Materials and method
The GRA was conducted by a multidisciplinary working group (physicians, pharmacists, interns, nurse managers, pharmacy technicians). The GRA allow building cartography of the dangerous situations and prioritising them according to action priority index. Hazardous situations that have to be treated in priority are identified in scenarios rated according to their probability, severity and initial criticality (IC) (acceptable C1, acceptable under control C2, unacceptable C3). Scenarios where IC = C2 or C3 are dealt by implementing risk reduction actions. An effort scale can rate actions that have to be implemented. A residual criticality (RC) is attributed to each scenario after the actions implementation. Data analysis was performed using the Statcart® software (MAD Environment Company).

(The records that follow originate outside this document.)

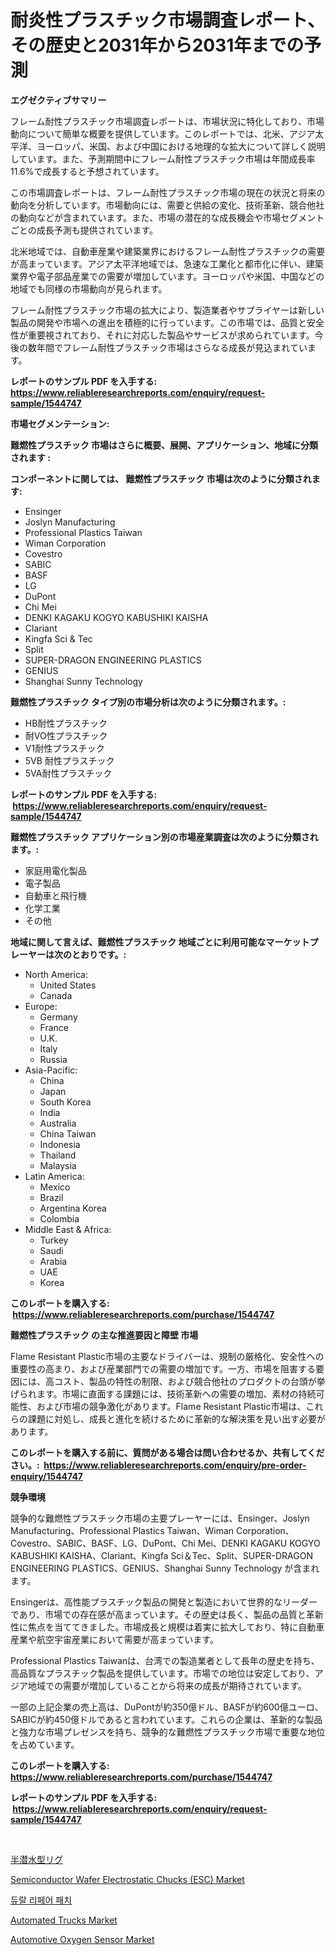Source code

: <p><h1>耐炎性プラスチック市場調査レポート、その歴史と2031年から2031年までの予測</h1></p><p><strong>エグゼクティブサマリー</strong></p>
<p><p>フレーム耐性プラスチック市場調査レポートは、市場状況に特化しており、市場動向について簡単な概要を提供しています。このレポートでは、北米、アジア太平洋、ヨーロッパ、米国、および中国における地理的な拡大について詳しく説明しています。また、予測期間中にフレーム耐性プラスチック市場は年間成長率11.6%で成長すると予想されています。</p><p>この市場調査レポートは、フレーム耐性プラスチック市場の現在の状況と将来の動向を分析しています。市場動向には、需要と供給の変化、技術革新、競合他社の動向などが含まれています。また、市場の潜在的な成長機会や市場セグメントごとの成長予測も提供されています。</p><p>北米地域では、自動車産業や建築業界におけるフレーム耐性プラスチックの需要が高まっています。アジア太平洋地域では、急速な工業化と都市化に伴い、建築業界や電子部品産業での需要が増加しています。ヨーロッパや米国、中国などの地域でも同様の市場動向が見られます。</p><p>フレーム耐性プラスチック市場の拡大により、製造業者やサプライヤーは新しい製品の開発や市場への進出を積極的に行っています。この市場では、品質と安全性が重要視されており、それに対応した製品やサービスが求められています。今後の数年間でフレーム耐性プラスチック市場はさらなる成長が見込まれています。</p></p>
<p><strong>レポートのサンプル PDF を入手する: <a href="https://www.reliableresearchreports.com/enquiry/request-sample/1544747">https://www.reliableresearchreports.com/enquiry/request-sample/1544747</a></strong></p>
<p><strong>市場セグメンテーション:</strong></p>
<p><strong> 難燃性プラスチック 市場はさらに概要、展開、アプリケーション、地域に分類されます :</strong></p>
<p><strong>コンポーネントに関しては、 難燃性プラスチック 市場は次のように分類されます: &nbsp;</strong></p>
<p><ul><li>Ensinger</li><li>Joslyn Manufacturing</li><li>Professional Plastics Taiwan</li><li>Wiman Corporation</li><li>Covestro</li><li>SABIC</li><li>BASF</li><li>LG</li><li>DuPont</li><li>Chi Mei</li><li>DENKI KAGAKU KOGYO KABUSHIKI KAISHA</li><li>Clariant</li><li>Kingfa Sci & Tec</li><li>Split</li><li>SUPER-DRAGON ENGINEERING PLASTICS</li><li>GENIUS</li><li>Shanghai Sunny Technology</li></ul></p>
<p><strong> 難燃性プラスチック タイプ別の市場分析は次のように分類されます。:</strong></p>
<p><ul><li>HB耐性プラスチック</li><li>耐VO性プラスチック</li><li>V1耐性プラスチック</li><li>5VB 耐性プラスチック</li><li>5VA耐性プラスチック</li></ul></p>
<p><strong>レポートのサンプル PDF を入手する: &nbsp;<a href="https://www.reliableresearchreports.com/enquiry/request-sample/1544747">https://www.reliableresearchreports.com/enquiry/request-sample/1544747</a></strong></p>
<p><strong> 難燃性プラスチック アプリケーション別の市場産業調査は次のように分類されます。:</strong></p>
<p><ul><li>家庭用電化製品</li><li>電子製品</li><li>自動車と飛行機</li><li>化学工業</li><li>その他</li></ul></p>
<p><strong>地域に関して言えば、難燃性プラスチック 地域ごとに利用可能なマーケットプレーヤーは次のとおりです。:</strong></p>
<p><ul>
    <li>
        North America:
        <ul>
            <li>United States</li>
            <li>Canada</li>
        </ul>
    </li>
    <li>
        Europe:
        <ul>
            <li>Germany</li>
            <li>France</li>
            <li>U.K.</li>
            <li>Italy</li>
            <li>Russia</li>
        </ul>
    </li>
    <li>
        Asia-Pacific:
        <ul>
            <li>China</li>
            <li>Japan</li>
            <li>South Korea</li>
            <li>India</li>
            <li>Australia</li>
            <li>China Taiwan</li>
            <li>Indonesia</li>
            <li>Thailand</li>
            <li>Malaysia</li>
        </ul>
    </li>
    <li>
        Latin America:
        <ul>
            <li>Mexico</li>
            <li>Brazil</li>
            <li>Argentina Korea</li>
            <li>Colombia</li>
        </ul>
    </li>
    <li>
        Middle East & Africa:
        <ul>
            <li>Turkey</li>
            <li>Saudi</li>
            <li>Arabia</li>
            <li>UAE</li>
            <li>Korea</li>
        </ul>
    </li>
    </ul></p>
<p><strong>このレポートを購入する: &nbsp;<a href="https://www.reliableresearchreports.com/purchase/1544747">https://www.reliableresearchreports.com/purchase/1544747</a></strong></p>
<p><strong>難燃性プラスチック の主な推進要因と障壁 市場</strong></p>
<p><p>Flame Resistant Plastic市場の主要なドライバーは、規制の厳格化、安全性への重要性の高まり、および産業部門での需要の増加です。一方、市場を阻害する要因には、高コスト、製品の特性の制限、および競合他社のプロダクトの台頭が挙げられます。市場に直面する課題には、技術革新への需要の増加、素材の持続可能性、および市場の競争激化があります。Flame Resistant Plastic市場は、これらの課題に対処し、成長と進化を続けるために革新的な解決策を見い出す必要があります。</p></p>
<p><strong>このレポートを購入する前に、質問がある場合は問い合わせるか、共有してください。:&nbsp; <a href="https://www.reliableresearchreports.com/enquiry/pre-order-enquiry/1544747">https://www.reliableresearchreports.com/enquiry/pre-order-enquiry/1544747</a></strong></p>
<p><strong>競争環境</strong></p>
<p><p>競争的な難燃性プラスチック市場の主要プレーヤーには、Ensinger、Joslyn Manufacturing、Professional Plastics Taiwan、Wiman Corporation、Covestro、SABIC、BASF、LG、DuPont、Chi Mei、DENKI KAGAKU KOGYO KABUSHIKI KAISHA、Clariant、Kingfa Sci＆Tec、Split、SUPER-DRAGON ENGINEERING PLASTICS、GENIUS、Shanghai Sunny Technology が含まれます。</p><p>Ensingerは、高性能プラスチック製品の開発と製造において世界的なリーダーであり、市場での存在感が高まっています。その歴史は長く、製品の品質と革新性に焦点を当ててきました。市場成長と規模は着実に拡大しており、特に自動車産業や航空宇宙産業において需要が高まっています。</p><p>Professional Plastics Taiwanは、台湾での製造業者として長年の歴史を持ち、高品質なプラスチック製品を提供しています。市場での地位は安定しており、アジア地域での需要が増加していることから将来の成長が期待されています。</p><p>一部の上記企業の売上高は、DuPontが約350億ドル、BASFが約600億ユーロ、SABICが約450億ドルであると言われています。これらの企業は、革新的な製品と強力な市場プレゼンスを持ち、競争的な難燃性プラスチック市場で重要な地位を占めています。</p></p>
<p><strong>このレポートを購入する: &nbsp; <a href="https://www.reliableresearchreports.com/purchase/1544747">https://www.reliableresearchreports.com/purchase/1544747</a></strong></p>
<p><strong>レポートのサンプル PDF を入手する: &nbsp;<a href="https://www.reliableresearchreports.com/enquiry/request-sample/1544747">https://www.reliableresearchreports.com/enquiry/request-sample/1544747</a></strong><strong></strong></p>
<p>&nbsp;</p>
<p><p><a href="https://github.com/bevdtkn4419963/Market-Research-Report-List-1/blob/main/452120413704.md">半潜水型リグ</a></p><p><a href="https://github.com/bobicer/Market-Research-Report-List-2/blob/main/semiconductor-wafer-electrostatic-chucks-esc-market.md">Semiconductor Wafer Electrostatic Chucks (ESC) Market</a></p><p><a href="https://github.com/Tristiarton768456/Market-Research-Report-List-1/blob/main/539291512633.md">듀랄 리페어 패치</a></p><p><a href="https://issuu.com/reportprime-2/docs/automated-trucks-market-size-2030.pptx">Automated Trucks Market</a></p><p><a href="https://issuu.com/reportprime-2/docs/automotive-oxygen-sensor-market-size-2030.pptx">Automotive Oxygen Sensor Market</a></p></p>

The working group met 20 times (50 hours) and identified 51 hazardous situations to be treated without delay, resulting in 92 accident scenarios including 43 with unacceptable criticalities. The GRA showed that the riskiest scenarios mostly concern management (42%) including organisation and human resources, but also hardware and IT equipment (17.5%) and logistical matters (12.4%). We wrote 25 risk reduction action sheets, among them 60% required a level 3 effort, thus reducing the risk rate IC = 3 (47%) to an acceptable risk rate with 85% with RC = 1 and 8.5% with RC = 2. However, 6 scenarios (6.5%) had a RC = 3. The working group concluded that it is impossible to outsource this part of the activity concerning the preparations with short stability, as well as the paediatric busulfan preparations which require dosage adjustment for conditioning regimen.
Discussion / Conclusion
The majority of risk reduction actions requires a great effort to set up and maintain a residual activity on the ordering site, which represents a significant cost. This GRA allowed us to identify the important risks related to OS injectable preparations production, particularly with paediatric and adult preparations. It will enable heads of departments to decide whether or not to implement OS.